Une raison pouvant expliquer que la fréquence ne module pas l’effet d’amorçage  de répétition masqué comme elle module l’effet d’amorçage  de répétition non masqué, est que le “traitement” dévolu à l’amorce (brève et masquée) ne permettrait d’incorporer au sein de l’épisode, que des informations d’un niveau pré-lexical. Or, si les effets de fréquence des mots dépendent de processus intervenant au-delà d’un niveau pré-lexical (e.g., Besner & Smith, 1992 ; Borowsky & Besner, 1993), cela explique que l’amorçage  produit par une amorce masquée ne varie pas avec la fréquence du mot cible. Par conséquent, dans des conditions d’amorçage masqué, l’amorçage de répétition observé dans nos expériences pourrait résulter d’une activation à un niveau pré-lexical (i.e., orthographique ou phonologique dans le cas où l’on manipule des mots). De plus, cette hypothèse s’explique parfaitement dans le cadre du modèle de mémoire épisodique et multidimensionnelle  que nous soutenons.

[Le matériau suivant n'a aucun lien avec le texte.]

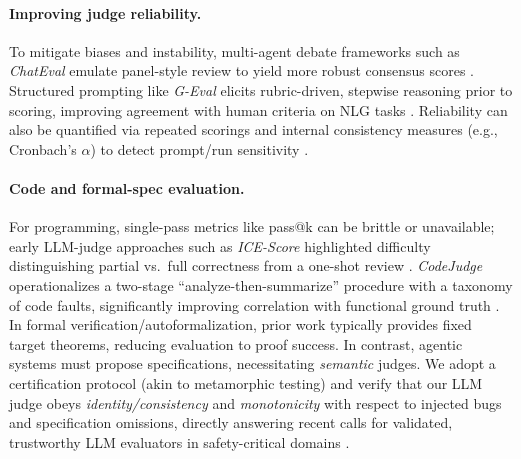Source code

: \documentclass{article}
\begin{document}
\paragraph{Improving judge reliability.}
To mitigate biases and instability, multi-agent debate frameworks such as \emph{ChatEval} emulate panel-style review to yield more robust consensus scores \citep{Chan2024ChatEval}. Structured prompting like \emph{G-Eval} elicits rubric-driven, stepwise reasoning prior to scoring, improving agreement with human criteria on NLG tasks \citep{Liu2023GEval}. Reliability can also be quantified via repeated scorings and internal consistency measures (e.g., Cronbach's $\alpha$) to detect prompt/run sensitivity \citep{Li2024TrustLLMJudgments}.

\paragraph{Code and formal-spec evaluation.}
For programming, single-pass metrics like pass@k can be brittle or unavailable; early LLM-judge approaches such as \emph{ICE-Score} highlighted difficulty distinguishing partial vs.\ full correctness from a one-shot review \citep{Zhuo2024ICEScore}. \emph{CodeJudge} operationalizes a two-stage ``analyze-then-summarize'' procedure with a taxonomy of code faults, significantly improving correlation with functional ground truth \citep{TongZhang2024CodeJudge}. In formal verification/autoformalization, prior work typically provides fixed target theorems, reducing evaluation to proof success. In contrast, agentic systems must propose specifications, necessitating \emph{semantic} judges. We adopt a certification protocol (akin to metamorphic testing) and verify that our LLM judge obeys \emph{identity/consistency} and \emph{monotonicity} with respect to injected bugs and specification omissions, directly answering recent calls for validated, trustworthy LLM evaluators in safety-critical domains \citep{Kocmi2024HumanVsLLM,Li2024TrustLLMJudgments}.
\end{document}
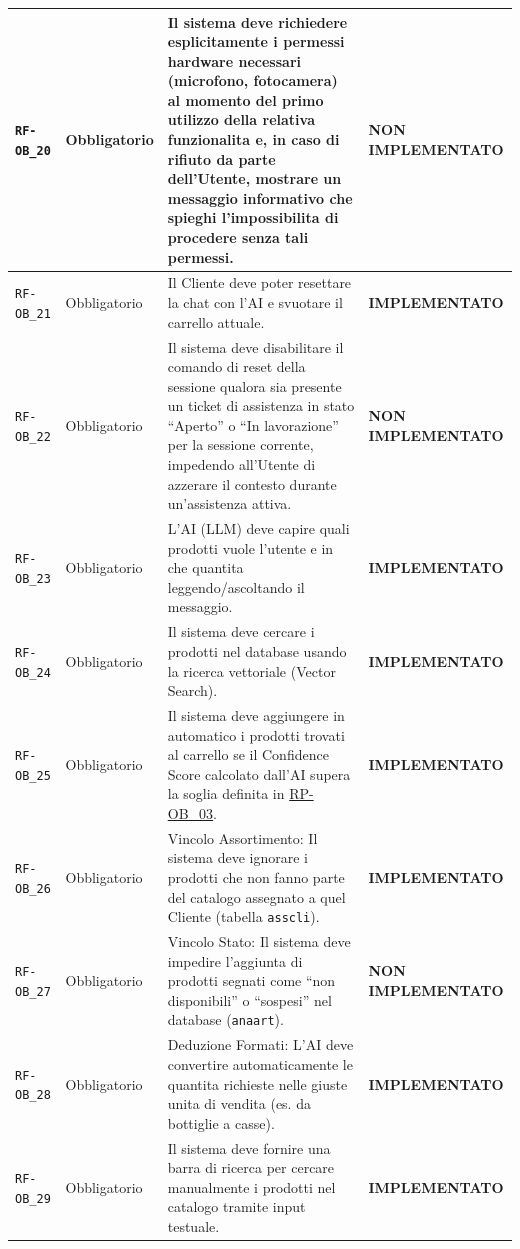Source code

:\documentclass[a4paper, 11pt, oneside]{scrartcl}
\begin{document}
\begin{longtable}{|>{\raggedright\arraybackslash}p{}|>{\raggedright\arraybackslash}p{}|>{\raggedright\arraybackslash}p{}|>{\raggedright\arraybackslash}p{}|}
    \hline
    \texttt{RF-OB\_20} & Obbligatorio & Il sistema deve richiedere esplicitamente i permessi hardware necessari (microfono, fotocamera) al momento del primo utilizzo della relativa funzionalita e, in caso di rifiuto da parte dell'Utente, mostrare un messaggio informativo che spieghi l'impossibilita di procedere senza tali permessi. & \textbf{NON IMPLEMENTATO} \\
    \hline
    \texttt{RF-OB\_21} & Obbligatorio & Il Cliente deve poter resettare la chat con l'AI e svuotare il carrello attuale. & \textbf{IMPLEMENTATO} \\
    \hline
    \texttt{RF-OB\_22} & Obbligatorio & Il sistema deve disabilitare il comando di reset della sessione qualora sia presente un ticket di assistenza in stato ``Aperto'' o ``In lavorazione'' per la sessione corrente, impedendo all'Utente di azzerare il contesto durante un'assistenza attiva. & \textbf{NON IMPLEMENTATO} \\
    \hline
    \texttt{RF-OB\_23} & Obbligatorio & L'AI (LLM) deve capire quali prodotti vuole l'utente e in che quantita leggendo/ascoltando il messaggio. & \textbf{IMPLEMENTATO} \\
    \hline
    \texttt{RF-OB\_24} & Obbligatorio & Il sistema deve cercare i prodotti nel database usando la ricerca vettoriale (Vector Search). & \textbf{IMPLEMENTATO} \\
    \hline
    \texttt{RF-OB\_25} & Obbligatorio & Il sistema deve aggiungere in automatico i prodotti trovati al carrello se il Confidence Score calcolato dall'AI supera la soglia definita in \hyperlink{rp-ob_3}{RP-OB\_03}. & \textbf{IMPLEMENTATO} \\
    \hline
    \texttt{RF-OB\_26} & Obbligatorio & Vincolo Assortimento: Il sistema deve ignorare i prodotti che non fanno parte del catalogo assegnato a quel Cliente (tabella \texttt{asscli}). & \textbf{IMPLEMENTATO} \\
    \hline
    \texttt{RF-OB\_27} & Obbligatorio & Vincolo Stato: Il sistema deve impedire l'aggiunta di prodotti segnati come ``non disponibili'' o ``sospesi'' nel database (\texttt{anaart}). & \textbf{NON IMPLEMENTATO} \\
    \hline
    \texttt{RF-OB\_28} & Obbligatorio & Deduzione Formati: L'AI deve convertire automaticamente le quantita richieste nelle giuste unita di vendita (es. da bottiglie a casse). & \textbf{IMPLEMENTATO} \\
    \hline
    \texttt{RF-OB\_29} & Obbligatorio & Il sistema deve fornire una barra di ricerca per cercare manualmente i prodotti nel catalogo tramite input testuale. & \textbf{IMPLEMENTATO} \\

\end{longtable}
\end{document}
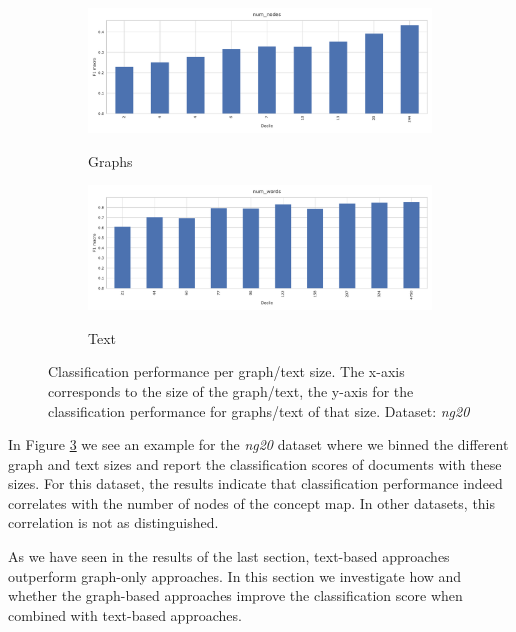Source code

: \begin{figure}[htb!]
	\begin{subfigure}[t]{.5\linewidth}	{\includegraphics[width=\linewidth]{assets/figures/graph_binning_num_nodes.pdf}\label{fig:todo_1}}
	\caption{Graphs}
	\end{subfigure}
	\hfill
		\begin{subfigure}[t]{.5\linewidth}
	{\includegraphics[width=\linewidth]{assets/figures/text_binning_num_words.pdf}\label{fig:todo_2}}
	\caption{Text}
	\end{subfigure}
	\caption[Statistics: Histogram of classification performance per graph/text size]{Classification performance per graph/text size. The x-axis corresponds to the size of the graph/text, the y-axis for the classification performance for graphs/text of that size. Dataset: \textit{ng20}}\label{fig:graph_size_performance}
\end{figure}

In Figure \ref{fig:graph_size_performance} we see an example for the \textit{ng20} dataset where we binned the different graph and text sizes and report the classification scores of documents with these sizes.
For this dataset, the results indicate that classification performance indeed correlates with the number of nodes of the concept map.
In other datasets, this correlation is not as distinguished.


As we have seen in the results of the last section, text-based approaches outperform graph-only approaches.
In this section we investigate how and whether the graph-based approaches improve the classification score when combined with text-based approaches.


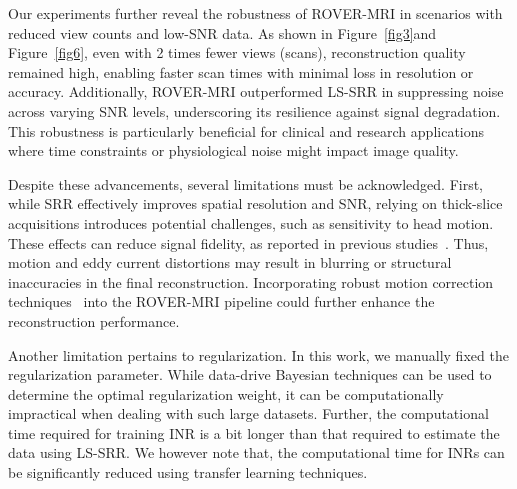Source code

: \documentclass[AMA,STIX2COL]{MRM}
\begin{document}
Our experiments further reveal the robustness of ROVER-MRI in scenarios with reduced view counts and low-SNR data. As shown in Figure~\ref{fig3}and Figure~\ref{fig6}, even with 2 times fewer views (scans), reconstruction quality remained high, enabling faster scan times with minimal loss in resolution or accuracy. Additionally, ROVER-MRI outperformed LS-SRR in suppressing noise across varying SNR levels, underscoring its resilience against signal degradation. This robustness is particularly beneficial for clinical and research applications where time constraints or physiological noise might impact image quality.

Despite these advancements, several limitations must be acknowledged. First, while SRR effectively improves spatial resolution and SNR, relying on thick-slice acquisitions introduces potential challenges, such as sensitivity to head motion. These effects can reduce signal fidelity, as reported in previous studies~\cite{shilling2008super, plenge2012super}. Thus, motion and eddy current distortions may result in blurring or structural inaccuracies in the final reconstruction. Incorporating robust motion correction techniques~\cite{szczepankiewicz2019tensor} into the ROVER-MRI pipeline could further enhance the reconstruction performance.

Another limitation pertains to regularization. In this work, we manually fixed the regularization parameter. While data-drive Bayesian techniques can be used to determine the optimal regularization weight, it can be computationally impractical when dealing with such large datasets. Further, the computational time required for training INR is a bit longer than that required to estimate the data using LS-SRR. We however note that, the computational time for INRs can be significantly reduced using transfer learning techniques. %

\end{document}
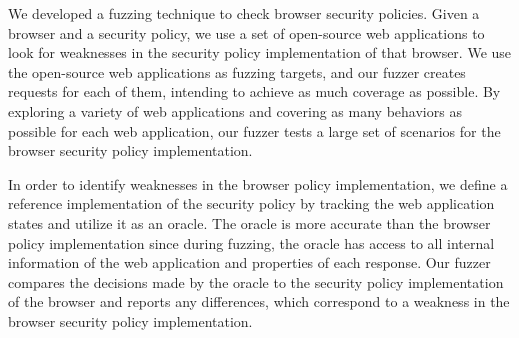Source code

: \documentclass[10pt,conference]{IEEEtran}
\begin{document}
 

We developed a fuzzing technique to check browser security policies. 
Given a browser and a security policy, we use a set of open-source web applications to look for weaknesses in the security policy implementation of that browser. We use the open-source web applications as fuzzing targets, and our fuzzer creates requests for each of them, intending to achieve as much coverage as possible. By exploring a variety of web applications and covering as many behaviors as possible for each web application, our fuzzer tests a large set of scenarios for the browser security policy implementation. %



In order to identify weaknesses in the browser policy implementation, we define a reference implementation of the security policy by tracking the web application states and utilize it as an oracle. The oracle is more accurate than the browser policy implementation since during fuzzing, the oracle has access to all internal information of the web application and properties of each response. Our fuzzer compares the decisions made by the oracle to the security policy implementation of the browser and reports any differences, which correspond to a weakness in the browser security policy implementation. 



\end{document}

Si l’on concède que l’amorçage de répétition obtenu sur des mots avec des amorces masquées résulte d’une activation de traces préexistantes pré-lexicales en mémoire, la question qui se pose alors est la suivante : quelles conditions de traitement permettent d’observer des effets d’amorçage de répétition résultant d’une activation à un niveau lexical ? Cette question en soulève d’autres que nous évoquerons au Chapitre 4.